Pero posiblemente sea esa idea cerrada, ese convencimiento de la trascendencia del momento, esa posición adanista, tan habitual por otra parte en la política española, la que le hizo perder la perspectiva de cuáles eran las circunstancias de la sociedad en aquel momento, a pasar por alto las creencias religiosas de una parte mayoritaria de la población, a estar convencido, como lo estaban Largo Caballero y Prieto, de que nunca debería permitirse a la derecha gobernar la República, aun ganando las elecciones, o a no tomar en consideración la deriva revolucionaria por la que los máximos representantes del régimen estaban escorando a aquella experiencia política.
Alejado del centro de decisiones durante la guerra aunque formalmente siguiese siendo Presidente de la República, fue casi al final partidario de buscar una paz honrosa aunque quizás nunca supo cómo hacerlo; ello le valió el enfrentamiento con el entonces presidente de gobierno Juan Negrín y con los comunistas. Dolores Ibarruri le calificará como “espíritu apocado” y José Diaz clamará advirtiendo que “En nuestro país, ni un minuto podría mantenerse en el Poder aquel hombre que siquiera pensara en la posibilidad de llegar a transacciones o compromisos con el enemigo”. El 4 de febrero de 1939, estando con su familia en el último pueblo de España, junto a la línea fronteriza con Francia, Azaña muestra una vez más su “completo desacuerdo con Negrín respecto a la oportunidad de proseguir la guerra y lamentó que sus frecuentes llamadas a la paz y las gestiones que había realizado para lograrla no hubieran tenido éxito”. Era demasiado tarde, probablemente las decisiones debían haberse tomado tiempo atrás, antes de que todo se torciera definitivamente con el golpe de estado de 1934, o incluso antes de que unos y otros viesen en el régimen un instrumento para hacer su revolución particular.

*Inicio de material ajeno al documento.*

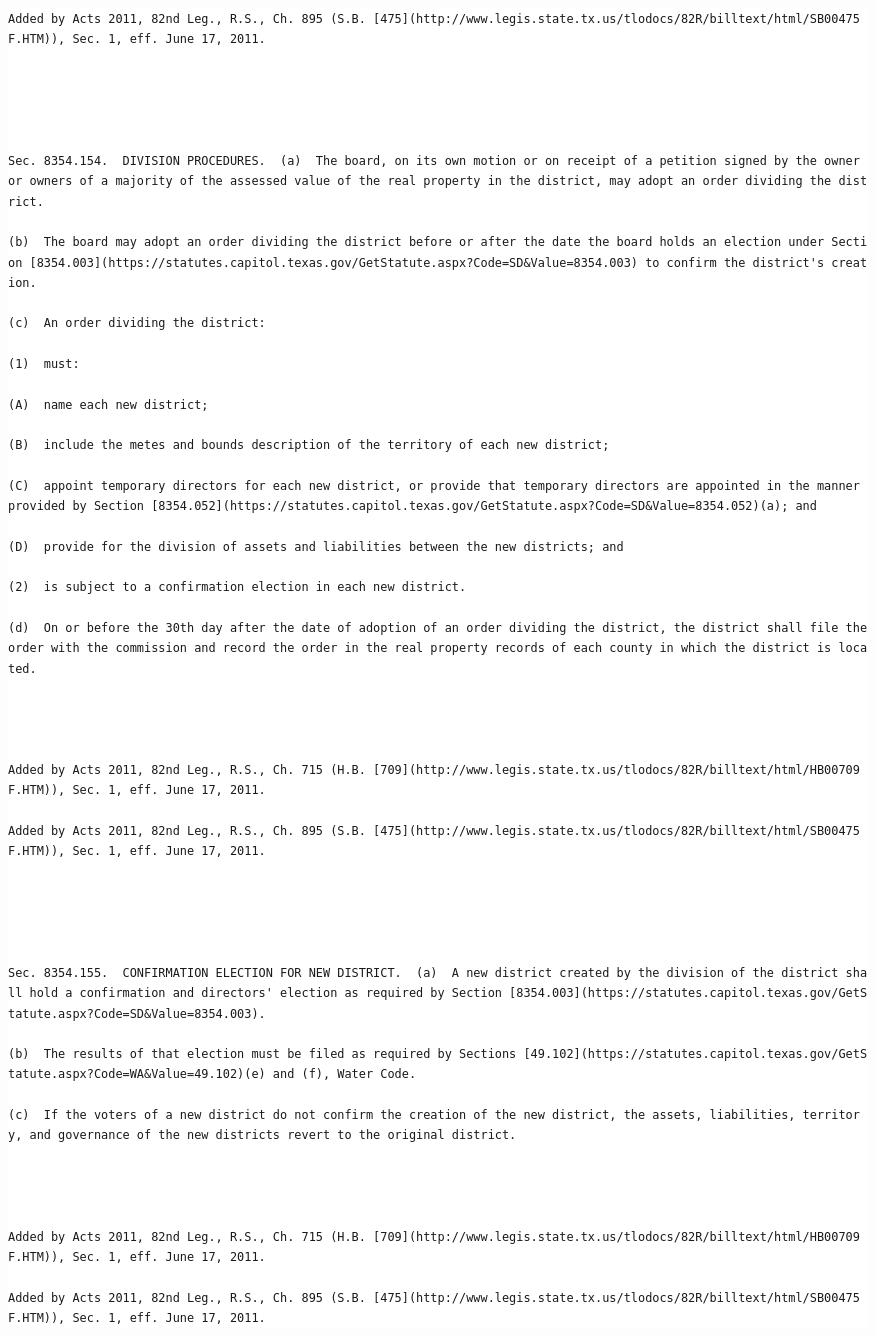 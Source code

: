     Added by Acts 2011, 82nd Leg., R.S., Ch. 895 (S.B. [475](http://www.legis.state.tx.us/tlodocs/82R/billtext/html/SB00475F.HTM)), Sec. 1, eff. June 17, 2011.
    
    
    
    
    
    Sec. 8354.154.  DIVISION PROCEDURES.  (a)  The board, on its own motion or on receipt of a petition signed by the owner or owners of a majority of the assessed value of the real property in the district, may adopt an order dividing the district.
    
    (b)  The board may adopt an order dividing the district before or after the date the board holds an election under Section [8354.003](https://statutes.capitol.texas.gov/GetStatute.aspx?Code=SD&Value=8354.003) to confirm the district's creation.
    
    (c)  An order dividing the district:
    
    (1)  must:
    
    (A)  name each new district;
    
    (B)  include the metes and bounds description of the territory of each new district;
    
    (C)  appoint temporary directors for each new district, or provide that temporary directors are appointed in the manner provided by Section [8354.052](https://statutes.capitol.texas.gov/GetStatute.aspx?Code=SD&Value=8354.052)(a); and
    
    (D)  provide for the division of assets and liabilities between the new districts; and
    
    (2)  is subject to a confirmation election in each new district.
    
    (d)  On or before the 30th day after the date of adoption of an order dividing the district, the district shall file the order with the commission and record the order in the real property records of each county in which the district is located.
    
    
    
    
    Added by Acts 2011, 82nd Leg., R.S., Ch. 715 (H.B. [709](http://www.legis.state.tx.us/tlodocs/82R/billtext/html/HB00709F.HTM)), Sec. 1, eff. June 17, 2011.
    
    Added by Acts 2011, 82nd Leg., R.S., Ch. 895 (S.B. [475](http://www.legis.state.tx.us/tlodocs/82R/billtext/html/SB00475F.HTM)), Sec. 1, eff. June 17, 2011.
    
    
    
    
    
    Sec. 8354.155.  CONFIRMATION ELECTION FOR NEW DISTRICT.  (a)  A new district created by the division of the district shall hold a confirmation and directors' election as required by Section [8354.003](https://statutes.capitol.texas.gov/GetStatute.aspx?Code=SD&Value=8354.003).
    
    (b)  The results of that election must be filed as required by Sections [49.102](https://statutes.capitol.texas.gov/GetStatute.aspx?Code=WA&Value=49.102)(e) and (f), Water Code.
    
    (c)  If the voters of a new district do not confirm the creation of the new district, the assets, liabilities, territory, and governance of the new districts revert to the original district.
    
    
    
    
    Added by Acts 2011, 82nd Leg., R.S., Ch. 715 (H.B. [709](http://www.legis.state.tx.us/tlodocs/82R/billtext/html/HB00709F.HTM)), Sec. 1, eff. June 17, 2011.
    
    Added by Acts 2011, 82nd Leg., R.S., Ch. 895 (S.B. [475](http://www.legis.state.tx.us/tlodocs/82R/billtext/html/SB00475F.HTM)), Sec. 1, eff. June 17, 2011.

Azaña moría en una habitación del Hotel du Midi de Montauban el 3 de noviembre de 1940, enfermo y acosado por Serrano Suñer que pretendía su extradición a España para ser juzgado por los vencedores de la guerra. Atrás quedaba su invocación, que quedará definitivamente para la historia, de “la patria eterna que dice a todos sus hijos: paz, piedad y perdón”.
Como resumen, creo que el ensayo de Santos Juliá tiene el mérito de ofrecer un recorrido completo por la biografía del personaje, sin establecer periodos estancos sino relacionando unas etapas con otras. Especial importancia tienen los datos anteriores a 1931, menos conocidos hasta ahora, y que nos ofrecen una visión integral de Azaña, diferente a algunos estereotipos existentes. Es cierto que Juliá es en general generoso con Azaña, pero esto no quita un ápice al valor que la obra en su conjunto tiene.